One quirky case: validation loss below training loss. This sounds impossible but happens routinely with regularization like dropout, which is only active during training. The training-time loss includes the noise injected by dropout; the validation-time loss does not.
The whole point of training a model is to use it on data it has not seen yet. Training loss tells you how well the model fits the data you already have, and a model with zero training loss and no other information is essentially a lookup table. What you actually care about is performance in the wild, and the test loss is the closest pre-deployment proxy for that.
If the test set is representative, the test loss is a useful prediction of real-world performance. If it is not, the test loss is misleading in ways that the number alone cannot detect. Thoughtful practitioners pair test loss with sliced metrics, error analysis on held-out examples, and, when possible, a separate validation against fresh data after deployment. For benchmark comparisons in language modeling, vision, and reinforcement learning, test loss is one of the standard reporting metrics, sometimes alongside task scores like accuracy, F1, or BLEU.
There are two main protocols for producing a test loss number. The simple holdout split, where you set aside a single test partition, is the standard for large datasets and most deep learning work. It is fast and the test loss has well-understood properties as long as the split is random and stratified where appropriate. The downside is variance: a single split can be lucky or unlucky, and on small datasets the resulting estimate is noisy.
K-fold cross-validation cycles through k different train/test splits, computes a test loss on each, and averages. This reduces variance and is the standard approach for tabular machine learning with modest data. The price is k times the compute.
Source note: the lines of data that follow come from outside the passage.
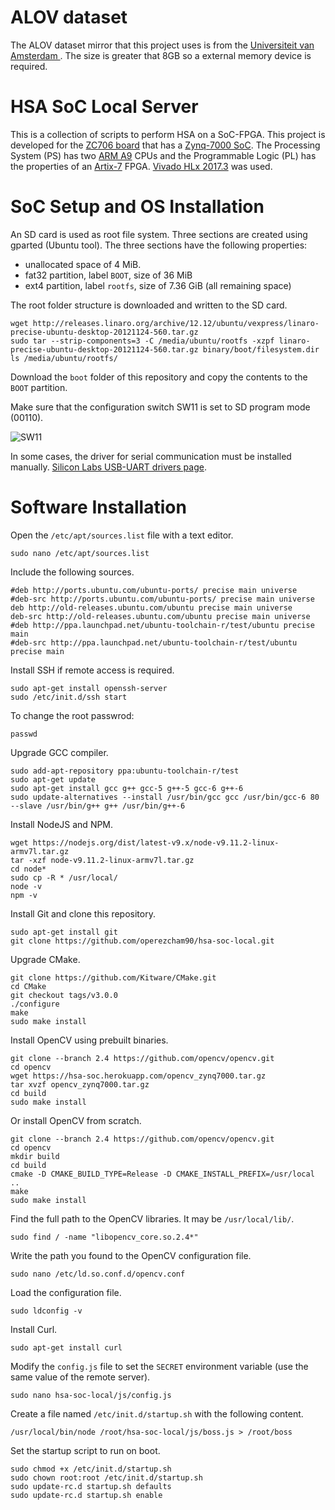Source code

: # ALOV dataset

The ALOV dataset mirror that this project uses is from the [Universiteit van Amsterdam
](https://isis-data.science.uva.nl/alov/). The size is greater that 8GB so a external memory device is required.

# HSA SoC Local Server

This is a collection of scripts to perform HSA on a SoC-FPGA. This project is developed for the [ZC706 board](https://www.xilinx.com/products/boards-and-kits/ek-z7-zc706-g.html) that has a [Zynq-7000 SoC](https://www.xilinx.com/products/silicon-devices/soc/zynq-7000.html). The Processing System (PS) has two [ARM A9](https://developer.arm.com/ip-products/processors/cortex-a/cortex-a9) CPUs and the Programmable Logic (PL) has the properties of an [Artix-7](https://www.xilinx.com/products/silicon-devices/fpga/artix-7.html) FPGA. [Vivado HLx 2017.3](https://www.xilinx.com/support/download/index.html/content/xilinx/en/downloadNav/vivado-design-tools/archive.html) was used.

# SoC Setup and OS Installation

An SD card is used as root file system. Three sections are created using gparted (Ubuntu tool). The three sections have the following properties:

* unallocated space of 4 MiB.
* fat32 partition, label `BOOT`, size of 36 MiB
* ext4 partition, label `rootfs`, size of 7.36 GiB (all remaining space)

The root folder structure is downloaded and written to the SD card.

```
wget http://releases.linaro.org/archive/12.12/ubuntu/vexpress/linaro-precise-ubuntu-desktop-20121124-560.tar.gz
sudo tar --strip-components=3 -C /media/ubuntu/rootfs -xzpf linaro-precise-ubuntu-desktop-20121124-560.tar.gz binary/boot/filesystem.dir
ls /media/ubuntu/rootfs/
```

Download the `boot` folder of this repository and copy the contents to the `BOOT` partition.

Make sure that the configuration switch SW11 is set to SD program mode (00110).

![SW11](https://i.imgur.com/8GRIOfN.png)

In some cases, the driver for serial communication must be installed manually. [Silicon Labs USB-UART drivers page](http://www.silabs.com/Support%20Documents/Software/CP210x_VCP_Windows.zip).

# Software Installation

Open the `/etc/apt/sources.list` file with a text editor.

```
sudo nano /etc/apt/sources.list
```

Include the following sources.

```
#deb http://ports.ubuntu.com/ubuntu-ports/ precise main universe
#deb-src http://ports.ubuntu.com/ubuntu-ports/ precise main universe
deb http://old-releases.ubuntu.com/ubuntu precise main universe
deb-src http://old-releases.ubuntu.com/ubuntu precise main universe
#deb http://ppa.launchpad.net/ubuntu-toolchain-r/test/ubuntu precise main
#deb-src http://ppa.launchpad.net/ubuntu-toolchain-r/test/ubuntu precise main
```

Install SSH if remote access is required.

```
sudo apt-get install openssh-server
sudo /etc/init.d/ssh start
```

To change the root passwrod:

```
passwd
```

Upgrade GCC compiler.

```
sudo add-apt-repository ppa:ubuntu-toolchain-r/test
sudo apt-get update
sudo apt-get install gcc g++ gcc-5 g++-5 gcc-6 g++-6
sudo update-alternatives --install /usr/bin/gcc gcc /usr/bin/gcc-6 80 --slave /usr/bin/g++ g++ /usr/bin/g++-6
```

Install NodeJS and NPM.

```
wget https://nodejs.org/dist/latest-v9.x/node-v9.11.2-linux-armv7l.tar.gz
tar -xzf node-v9.11.2-linux-armv7l.tar.gz
cd node*
sudo cp -R * /usr/local/
node -v
npm -v
```

Install Git and clone this repository.

```
sudo apt-get install git
git clone https://github.com/operezcham90/hsa-soc-local.git
```

Upgrade CMake.

```
git clone https://github.com/Kitware/CMake.git
cd CMake
git checkout tags/v3.0.0
./configure
make
sudo make install
```

Install OpenCV using prebuilt binaries.

```
git clone --branch 2.4 https://github.com/opencv/opencv.git
cd opencv
wget https://hsa-soc.herokuapp.com/opencv_zynq7000.tar.gz
tar xvzf opencv_zynq7000.tar.gz
cd build
sudo make install
```

Or install OpenCV from scratch.

```
git clone --branch 2.4 https://github.com/opencv/opencv.git
cd opencv
mkdir build
cd build
cmake -D CMAKE_BUILD_TYPE=Release -D CMAKE_INSTALL_PREFIX=/usr/local ..
make
sudo make install
```

Find the full path to the OpenCV libraries. It may be `/usr/local/lib/`.

```
sudo find / -name "libopencv_core.so.2.4*"
```

Write the path you found to the OpenCV configuration file.

```
sudo nano /etc/ld.so.conf.d/opencv.conf
```

Load the configuration file.

```
sudo ldconfig -v
```

Install Curl.

```
sudo apt-get install curl
```

Modify the `config.js` file to set the `SECRET` environment variable (use the same value of the remote server).

```
sudo nano hsa-soc-local/js/config.js
```

Create a file named `/etc/init.d/startup.sh` with the following content.

```
/usr/local/bin/node /root/hsa-soc-local/js/boss.js > /root/boss
```

Set the startup script to run on boot.

```
sudo chmod +x /etc/init.d/startup.sh
sudo chown root:root /etc/init.d/startup.sh
sudo update-rc.d startup.sh defaults
sudo update-rc.d startup.sh enable
```
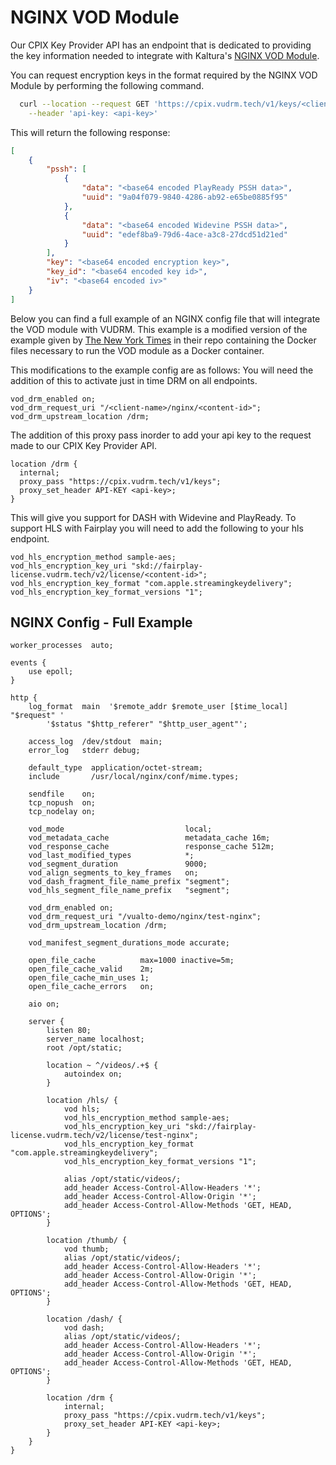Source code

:# NGINX VOD Module

Our CPIX Key Provider API has an endpoint that is dedicated to providing the key information needed to integrate with Kaltura's [NGINX VOD Module](https://github.com/kaltura/nginx-vod-module). 

You can request encryption keys in the format required by the NGINX VOD Module by performing the following command.

```bash
  curl --location --request GET 'https://cpix.vudrm.tech/v1/keys/<client-name>/nginx/<content-id>' \
    --header 'api-key: <api-key>'
```

This will return the following response:
```json
[
    {
        "pssh": [
            {
                "data": "<base64 encoded PlayReady PSSH data>",
                "uuid": "9a04f079-9840-4286-ab92-e65be0885f95"
            },
            {
                "data": "<base64 encoded Widevine PSSH data>",
                "uuid": "edef8ba9-79d6-4ace-a3c8-27dcd51d21ed"
            }
        ],
        "key": "<base64 encoded encryption key>",
        "key_id": "<base64 encoded key id>",
        "iv": "<base64 encoded iv>"
    }
]
```

Below you can find a full example of an NGINX config file that will integrate the VOD module with VUDRM. This example is a modified version of the example given by [The New York Times](https://github.com/nytimes/nginx-vod-module-docker) in their repo containing the Docker files necessary to run the VOD module as a Docker container. 

This modifications to the example config are as follows:
You will need the addition of this to activate just in time DRM on all endpoints.
```
vod_drm_enabled on;
vod_drm_request_uri "/<client-name>/nginx/<content-id>";
vod_drm_upstream_location /drm;
```

The addition of this proxy pass inorder to add your api key to the request made to our CPIX Key Provider API.
```
location /drm {
  internal;
  proxy_pass "https://cpix.vudrm.tech/v1/keys";
  proxy_set_header API-KEY <api-key>;
} 
```

This will give you support for DASH with Widevine and PlayReady.
To support HLS with Fairplay you will need to add the following to your hls endpoint.
```
vod_hls_encryption_method sample-aes;
vod_hls_encryption_key_uri "skd://fairplay-license.vudrm.tech/v2/license/<content-id>";
vod_hls_encryption_key_format "com.apple.streamingkeydelivery";
vod_hls_encryption_key_format_versions "1";
```

## NGINX Config - Full Example

```
worker_processes  auto;

events {
	use epoll;
}

http {
	log_format  main  '$remote_addr $remote_user [$time_local] "$request" '
		'$status "$http_referer" "$http_user_agent"';

	access_log  /dev/stdout  main;
	error_log   stderr debug;

	default_type  application/octet-stream;
	include       /usr/local/nginx/conf/mime.types;

	sendfile    on;
	tcp_nopush  on;
	tcp_nodelay on;

	vod_mode                           local;
	vod_metadata_cache                 metadata_cache 16m;
	vod_response_cache                 response_cache 512m;
	vod_last_modified_types            *;
	vod_segment_duration               9000;
	vod_align_segments_to_key_frames   on;
	vod_dash_fragment_file_name_prefix "segment";
	vod_hls_segment_file_name_prefix   "segment";

	vod_drm_enabled on;
	vod_drm_request_uri "/vualto-demo/nginx/test-nginx";
	vod_drm_upstream_location /drm;

	vod_manifest_segment_durations_mode accurate;

	open_file_cache          max=1000 inactive=5m;
	open_file_cache_valid    2m;
	open_file_cache_min_uses 1;
	open_file_cache_errors   on;

	aio on;

	server {
		listen 80;
		server_name localhost;
		root /opt/static;

		location ~ ^/videos/.+$ {
			autoindex on;
		}

		location /hls/ {
			vod hls;
			vod_hls_encryption_method sample-aes;
			vod_hls_encryption_key_uri "skd://fairplay-license.vudrm.tech/v2/license/test-nginx";
			vod_hls_encryption_key_format "com.apple.streamingkeydelivery";
			vod_hls_encryption_key_format_versions "1";

			alias /opt/static/videos/;
			add_header Access-Control-Allow-Headers '*';
			add_header Access-Control-Allow-Origin '*';
			add_header Access-Control-Allow-Methods 'GET, HEAD, OPTIONS';
		}

		location /thumb/ {
			vod thumb;
			alias /opt/static/videos/;
			add_header Access-Control-Allow-Headers '*';
			add_header Access-Control-Allow-Origin '*';
			add_header Access-Control-Allow-Methods 'GET, HEAD, OPTIONS';
		}

		location /dash/ {
			vod dash;
			alias /opt/static/videos/;
			add_header Access-Control-Allow-Headers '*';
			add_header Access-Control-Allow-Origin '*';
			add_header Access-Control-Allow-Methods 'GET, HEAD, OPTIONS';
		}

		location /drm {
			internal;
			proxy_pass "https://cpix.vudrm.tech/v1/keys";
			proxy_set_header API-KEY <api-key>;
		} 
	}
}
```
When reporting cross-validated test loss, include the standard deviation across folds, not just the mean. Nested cross-validation, with an inner loop for hyperparameter tuning and an outer loop for evaluation, is more rigorous when both selection and evaluation must happen on limited data, but is rarely used in deep learning at scale.
The gap between training loss and test loss is closely tied to the bias-variance tradeoff. A model with high bias underfits and shows high training loss and high test loss, with the two roughly equal. A model with high variance overfits and shows low training loss with a much higher test loss. Tuning regularization, model capacity, and training duration is largely about pushing this tradeoff toward whichever point minimizes test loss.
In modern deep learning, particularly with overparameterized neural networks, the classical bias-variance picture becomes less tidy. Phenomena like double descent show that test loss can decrease again as model size grows past the interpolation point. The intuition still applies, but the simple "bigger model means worse generalization" heuristic does not hold reliably.
Imagine studying for a math test. You practice with a workbook (the training set). Halfway through, your tutor gives you a quiz with different problems to check how you are doing (the validation set). On test day, your teacher hands you brand new problems you have never seen (the test set). How well you do on those is your test loss.
A low test loss means you actually understood the math. A high test loss means you may have memorized the practice problems without learning the underlying idea. The reason your teacher does not let you peek at the test ahead of time is the same reason machine learning engineers keep the test set sealed off until the end: peeking would let you tune your answers to the specific questions and make the score look better than your real understanding deserves.